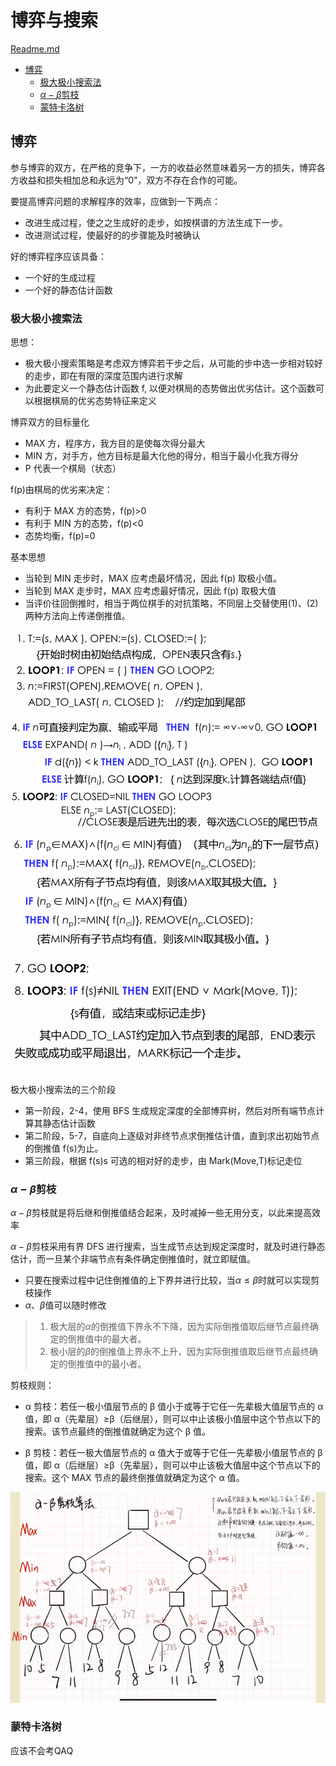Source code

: # 博弈与搜索

[Readme.md](Readme.md)

<!-- vim-markdown-toc GFM -->

* [博弈](#博弈)
    * [极大极小搜索法](#极大极小搜索法)
    * [$\alpha-\beta$剪枝](#alpha-beta剪枝)
    * [蒙特卡洛树](#蒙特卡洛树)

<!-- vim-markdown-toc -->
## 博弈

参与博弈的双方，在严格的竞争下，一方的收益必然意味着另一方的损失，博弈各方收益和损失相加总和永远为“0”，双方不存在合作的可能。

要提高博弈问题的求解程序的效率，应做到一下两点：

-   改进生成过程，使之之生成好的走步，如按棋谱的方法生成下一步。
-   改进测试过程，使最好的的步骤能及时被确认

好的博弈程序应该具备：

-   一个好的生成过程
-   一个好的静态估计函数

### 极大极小搜索法

思想：

-   极大极小搜索策略是考虑双方博弈若干步之后，从可能的步中选一步相对较好的走步，即在有限的深度范围内进行求解
-   为此要定义一个静态估计函数 f, 以便对棋局的态势做出优劣估计。这个函数可以根据棋局的优劣态势特征来定义

博弈双方的目标量化

-   MAX 方，程序方，我方目的是使每次得分最大
-   MIN 方，对手方，他方目标是最大化他的得分，相当于最小化我方得分
-   P 代表一个棋局（状态）

f(p)由棋局的优劣来决定：

-   有利于 MAX 方的态势，f(p)>0
-   有利于 MIN 方的态势，f(p)<0
-   态势均衡，f(p)=0

基本思想

-   当轮到 MIN 走步时，MAX 应考虑最坏情况，因此 f(p) 取极小值。
-   当轮到 MAX 走步时，MAX 应考虑最好情况，因此 f(p) 取极大值
-   当评价往回倒推时，相当于两位棋手的对抗策略，不同层上交替使用(1)、(2)两种方法向上传递倒推值。

![](img/2021-12-16-18-35-20.png)
![](img/2021-12-16-18-35-33.png)
![](img/2021-12-16-18-35-47.png)
![](img/2021-12-16-18-36-09.png)

极大极小搜索法的三个阶段

-   第一阶段，2-4，使用 BFS 生成规定深度的全部博弈树，然后对所有端节点计算其静态估计函数
-   第二阶段，5-7，自底向上逐级对非终节点求倒推估计值，直到求出初始节点的倒推值 f(s)为止。
-   第三阶段，根据 f(s)s 可选的相对好的走步，由 Mark(Move,T)标记走位

### $\alpha-\beta$剪枝

$\alpha-\beta$剪枝就是将后继和倒推值结合起来，及时减掉一些无用分支，以此来提高效率

$\alpha-\beta$剪枝采用有界 DFS 进行搜索，当生成节点达到规定深度时，就及时进行静态估计，而一旦某个非端节点有条件确定倒推值时，就立即赋值。

-   只要在搜索过程中记住倒推值的上下界并进行比较，当$\alpha\leq \beta$时就可以实现剪枝操作
-   $\alpha、\beta$值可以随时修改

> 1.  极大层的$\alpha$的倒推值下界永不下降，因为实际倒推值取后继节点最终确定的倒推值中的最大者。
> 1.  极小层的$\beta$的倒推值上界永不上升，因为实际倒推值取后继节点最终确定的倒推值中的最小者。

剪枝规则：

-   α 剪枝：若任一极小值层节点的 β 值小于或等于它任一先辈极大值层节点的 α 值，即 α（先辈层）≥β（后继层），则可以中止该极小值层中这个节点以下的搜索。该节点最终的倒推值就确定为这个 β 值。

-   β 剪枝：若任一极大值层节点的 α 值大于或等于它任一先辈极小值层节点的 β 值，即 α（后继层）≥β（先辈层），则可以中止该极大值层中这个节点以下的搜索。这个 MAX 节点的最终倒推值就确定为这个 α 值。

![](img/2021-12-16-19-39-48.png)

### 蒙特卡洛树

应该不会考QAQ
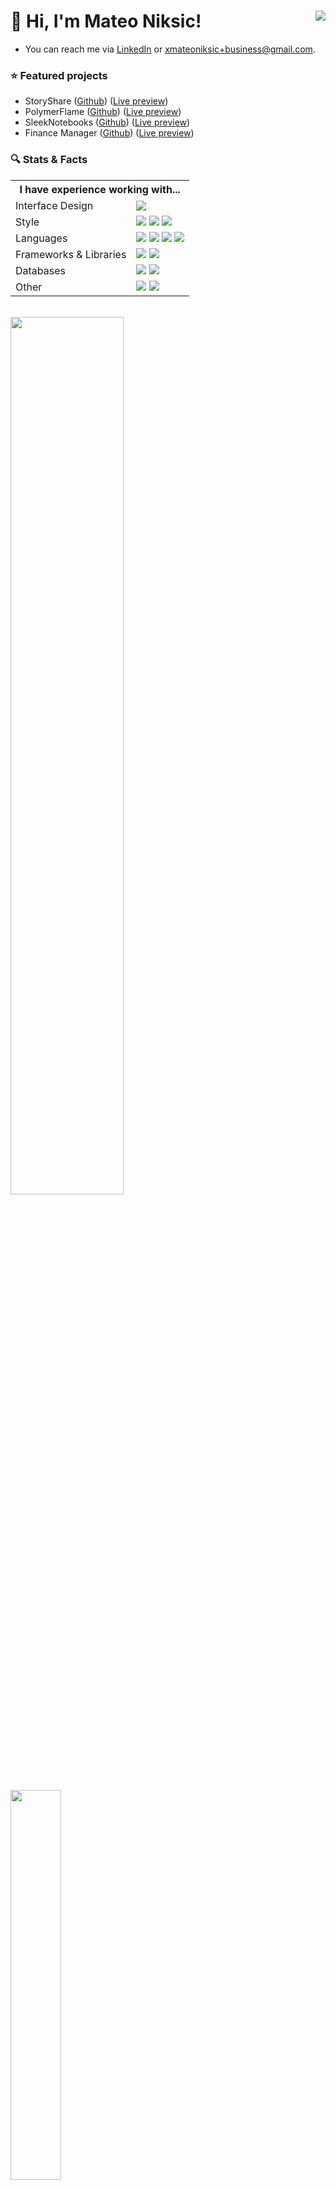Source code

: # 👋 Hi, I'm Mateo Niksic! <img align="right" src="https://komarev.com/ghpvc/?username=mateoniksic&style=for-the-badge" />

- You can reach me via [LinkedIn](https://www.linkedin.com/in/mateoniksic/) or xmateoniksic+business@gmail.com.

### ⭐ Featured projects
* StoryShare ([Github](https://github.com/mateoniksic/project-storyshare)) ([Live preview](https://mateoniksic.pythonanywhere.com/))
* PolymerFlame ([Github](https://github.com/mateoniksic/project-polymer-flame)) ([Live preview](https://polymerflame.webflow.io/))
* SleekNotebooks ([Github](https://github.com/mateoniksic/project-sleek-notebooks)) ([Live preview](https://sleek-notebooks.netlify.app/))
* Finance Manager ([Github](https://github.com/mateoniksic/project-finance-manager)) ([Live preview](https://www.figma.com/proto/0c9RVZ7ENMPhWlGObBq3Vm/Mobile-App-%E2%80%A2-Finance-Manager?page-id=1115%3A3358&node-id=1115-3439&viewport=-1118%2C-8540%2C0.6&scaling=min-zoom&starting-point-node-id=1115%3A3365))

### 🔍 Stats & Facts

<div align="left">

<table>
<tr>
  <th colspan="2">I have experience working with...</th>
</tr>
<!-- <tr>
<th> Tech </th>
<th> Stack </th>
</tr> -->

<tr>
<td>
Interface Design
</td>
<td>
<img src="https://img.shields.io/badge/figma-%23F24E1E.svg?style=for-the-badge&logo=figma&logoColor=white" />
</td>
</tr>

<tr>
<td>
Style
</td>
<td>
<img src="https://img.shields.io/badge/css3-%231572B6.svg?style=for-the-badge&logo=css3&logoColor=white" />
<img src="https://img.shields.io/badge/SASS-hotpink.svg?style=for-the-badge&logo=SASS&logoColor=white" />
<img src="https://img.shields.io/badge/tailwindcss-%2338B2AC.svg?style=for-the-badge&logo=tailwind-css&logoColor=white" />
</td>
</tr>

<tr>
<td>
Languages
</td>
<td>
<img src="https://img.shields.io/badge/html5-%23E34F26.svg?style=for-the-badge&logo=html5&logoColor=white" />
<img src="https://img.shields.io/badge/javascript-%23323330.svg?style=for-the-badge&logo=javascript&logoColor=%23F7DF1E" />
<img src="https://img.shields.io/badge/typescript-%23007ACC.svg?style=for-the-badge&logo=typescript&logoColor=white" />
<img src="https://img.shields.io/badge/python-3670A0?style=for-the-badge&logo=python&logoColor=ffdd54" />
</td>
</tr>

<tr>
<td>
Frameworks & Libraries
</td>
<td>
<img src="https://img.shields.io/badge/react-%2320232a.svg?style=for-the-badge&logo=react&logoColor=%2361DAFB" />
<img src="https://img.shields.io/badge/django-%23092E20.svg?style=for-the-badge&logo=django&logoColor=white" />
</td>
</tr>

<tr>
<td>
Databases
</td>
<td>
<img src="https://img.shields.io/badge/mysql-%2300f.svg?style=for-the-badge&logo=mysql&logoColor=white" />
<img src="https://img.shields.io/badge/Supabase-3ECF8E?style=for-the-badge&logo=supabase&logoColor=white" />
</td>
</tr>

<tr>
<td>
Other
</td>
<td>
<img src="https://img.shields.io/badge/github-%23121011.svg?style=for-the-badge&logo=github&logoColor=white" />
<img src="https://img.shields.io/badge/docker-%230db7ed.svg?style=for-the-badge&logo=docker&logoColor=white" />
</td>
</tr>

</td><table>

<br/>

<div>
  <img width="60%" src="https://github-readme-stats.vercel.app/api?username=mateoniksic&show_icons=true&hide_title=true&theme=dark" />
  <br/>
  <br/>
  <img width="40%" src="https://github-readme-stats.vercel.app/api/top-langs/?username=mateoniksic&show_icons=true&theme=dark" />
</div>

</div>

● ● ● ●

--- About this task ---
The data is to be printed again exactly, but without its pictures.

--- Reply ---
Source code

: # 博弈与搜索

[Readme.md](Readme.md)

<!-- vim-markdown-toc GFM -->

* [博弈](#博弈)
    * [极大极小搜索法](#极大极小搜索法)
    * [$\alpha-\beta$剪枝](#alpha-beta剪枝)
    * [蒙特卡洛树](#蒙特卡洛树)

<!-- vim-markdown-toc -->
## 博弈

参与博弈的双方，在严格的竞争下，一方的收益必然意味着另一方的损失，博弈各方收益和损失相加总和永远为“0”，双方不存在合作的可能。

要提高博弈问题的求解程序的效率，应做到一下两点：

-   改进生成过程，使之之生成好的走步，如按棋谱的方法生成下一步。
-   改进测试过程，使最好的的步骤能及时被确认

好的博弈程序应该具备：

-   一个好的生成过程
-   一个好的静态估计函数

### 极大极小搜索法

思想：

-   极大极小搜索策略是考虑双方博弈若干步之后，从可能的步中选一步相对较好的走步，即在有限的深度范围内进行求解
-   为此要定义一个静态估计函数 f, 以便对棋局的态势做出优劣估计。这个函数可以根据棋局的优劣态势特征来定义

博弈双方的目标量化

-   MAX 方，程序方，我方目的是使每次得分最大
-   MIN 方，对手方，他方目标是最大化他的得分，相当于最小化我方得分
-   P 代表一个棋局（状态）

f(p)由棋局的优劣来决定：

-   有利于 MAX 方的态势，f(p)>0
-   有利于 MIN 方的态势，f(p)<0
-   态势均衡，f(p)=0

基本思想

-   当轮到 MIN 走步时，MAX 应考虑最坏情况，因此 f(p) 取极小值。
-   当轮到 MAX 走步时，MAX 应考虑最好情况，因此 f(p) 取极大值
-   当评价往回倒推时，相当于两位棋手的对抗策略，不同层上交替使用(1)、(2)两种方法向上传递倒推值。

![](img/2021-12-16-18-35-20.png)
![](img/2021-12-16-18-35-33.png)
![](img/2021-12-16-18-35-47.png)
![](img/2021-12-16-18-36-09.png)

极大极小搜索法的三个阶段

-   第一阶段，2-4，使用 BFS 生成规定深度的全部博弈树，然后对所有端节点计算其静态估计函数
-   第二阶段，5-7，自底向上逐级对非终节点求倒推估计值，直到求出初始节点的倒推值 f(s)为止。
-   第三阶段，根据 f(s)s 可选的相对好的走步，由 Mark(Move,T)标记走位

### $\alpha-\beta$剪枝

$\alpha-\beta$剪枝就是将后继和倒推值结合起来，及时减掉一些无用分支，以此来提高效率

$\alpha-\beta$剪枝采用有界 DFS 进行搜索，当生成节点达到规定深度时，就及时进行静态估计，而一旦某个非端节点有条件确定倒推值时，就立即赋值。

-   只要在搜索过程中记住倒推值的上下界并进行比较，当$\alpha\leq \beta$时就可以实现剪枝操作
-   $\alpha、\beta$值可以随时修改

> 1.  极大层的$\alpha$的倒推值下界永不下降，因为实际倒推值取后继节点最终确定的倒推值中的最大者。
> 1.  极小层的$\beta$的倒推值上界永不上升，因为实际倒推值取后继节点最终确定的倒推值中的最小者。

剪枝规则：

-   α 剪枝：若任一极小值层节点的 β 值小于或等于它任一先辈极大值层节点的 α 值，即 α（先辈层）≥β（后继层），则可以中止该极小值层中这个节点以下的搜索。该节点最终的倒推值就确定为这个 β 值。

-   β 剪枝：若任一极大值层节点的 α 值大于或等于它任一先辈极小值层节点的 β 值，即 α（后继层）≥β（先辈层），则可以中止该极大值层中这个节点以下的搜索。这个 MAX 节点的最终倒推值就确定为这个 α 值。

![](img/2021-12-16-19-39-48.png)

### 蒙特卡洛树

应该不会考QAQ
Source code

: # 👋 Hi, I'm Mateo Niksic! <img align="right" src="https://komarev.com/ghpvc/?username=mateoniksic&style=for-the-badge" />

- You can reach me via [LinkedIn](https://www.linkedin.com/in/mateoniksic/) or xmateoniksic+business@gmail.com.

### ⭐ Featured projects
* StoryShare ([Github](https://github.com/mateoniksic/project-storyshare)) ([Live preview](https://mateoniksic.pythonanywhere.com/))
* PolymerFlame ([Github](https://github.com/mateoniksic/project-polymer-flame)) ([Live preview](https://polymerflame.webflow.io/))
* SleekNotebooks ([Github](https://github.com/mateoniksic/project-sleek-notebooks)) ([Live preview](https://sleek-notebooks.netlify.app/))
* Finance Manager ([Github](https://github.com/mateoniksic/project-finance-manager)) ([Live preview](https://www.figma.com/proto/0c9RVZ7ENMPhWlGObBq3Vm/Mobile-App-%E2%80%A2-Finance-Manager?page-id=1115%3A3358&node-id=1115-3439&viewport=-1118%2C-8540%2C0.6&scaling=min-zoom&starting-point-node-id=1115%3A3365))

### 🔍 Stats & Facts

<div align="left">

<table>
<tr>
  <th colspan="2">I have experience working with...</th>
</tr>
<!-- <tr>
<th> Tech </th>
<th> Stack </th>
</tr> -->

<tr>
<td>
Interface Design
</td>
<td>
<img src="https://img.shields.io/badge/figma-%23F24E1E.svg?style=for-the-badge&logo=figma&logoColor=white" />
</td>
</tr>

<tr>
<td>
Style
</td>
<td>
<img src="https://img.shields.io/badge/css3-%231572B6.svg?style=for-the-badge&logo=css3&logoColor=white" />
<img src="https://img.shields.io/badge/SASS-hotpink.svg?style=for-the-badge&logo=SASS&logoColor=white" />
<img src="https://img.shields.io/badge/tailwindcss-%2338B2AC.svg?style=for-the-badge&logo=tailwind-css&logoColor=white" />
</td>
</tr>

<tr>
<td>
Languages
</td>
<td>
<img src="https://img.shields.io/badge/html5-%23E34F26.svg?style=for-the-badge&logo=html5&logoColor=white" />
<img src="https://img.shields.io/badge/javascript-%23323330.svg?style=for-the-badge&logo=javascript&logoColor=%23F7DF1E" />
<img src="https://img.shields.io/badge/typescript-%23007ACC.svg?style=for-the-badge&logo=typescript&logoColor=white" />
<img src="https://img.shields.io/badge/python-3670A0?style=for-the-badge&logo=python&logoColor=ffdd54" />
</td>
</tr>

<tr>
<td>
Frameworks & Libraries
</td>
<td>
<img src="https://img.shields.io/badge/react-%2320232a.svg?style=for-the-badge&logo=react&logoColor=%2361DAFB" />
<img src="https://img.shields.io/badge/django-%23092E20.svg?style=for-the-badge&logo=django&logoColor=white" />
</td>
</tr>

<tr>
<td>
Databases
</td>
<td>
<img src="https://img.shields.io/badge/mysql-%2300f.svg?style=for-the-badge&logo=mysql&logoColor=white" />
<img src="https://img.shields.io/badge/Supabase-3ECF8E?style=for-the-badge&logo=supabase&logoColor=white" />
</td>
</tr>

<tr>
<td>
Other
</td>
<td>
<img src="https://img.shields.io/badge/github-%23121011.svg?style=for-the-badge&logo=github&logoColor=white" />
<img src="https://img.shields.io/badge/docker-%230db7ed.svg?style=for-the-badge&logo=docker&logoColor=white" />
</td>
</tr>

</td><table>

<br/>

<div>
  <img width="60%" src="https://github-readme-stats.vercel.app/api?username=mateoniksic&show_icons=true&hide_title=true&theme=dark" />
  <br/>
  <br/>
  <img width="40%" src="https://github-readme-stats.vercel.app/api/top-langs/?username=mateoniksic&show_icons=true&theme=dark" />
</div>

</div>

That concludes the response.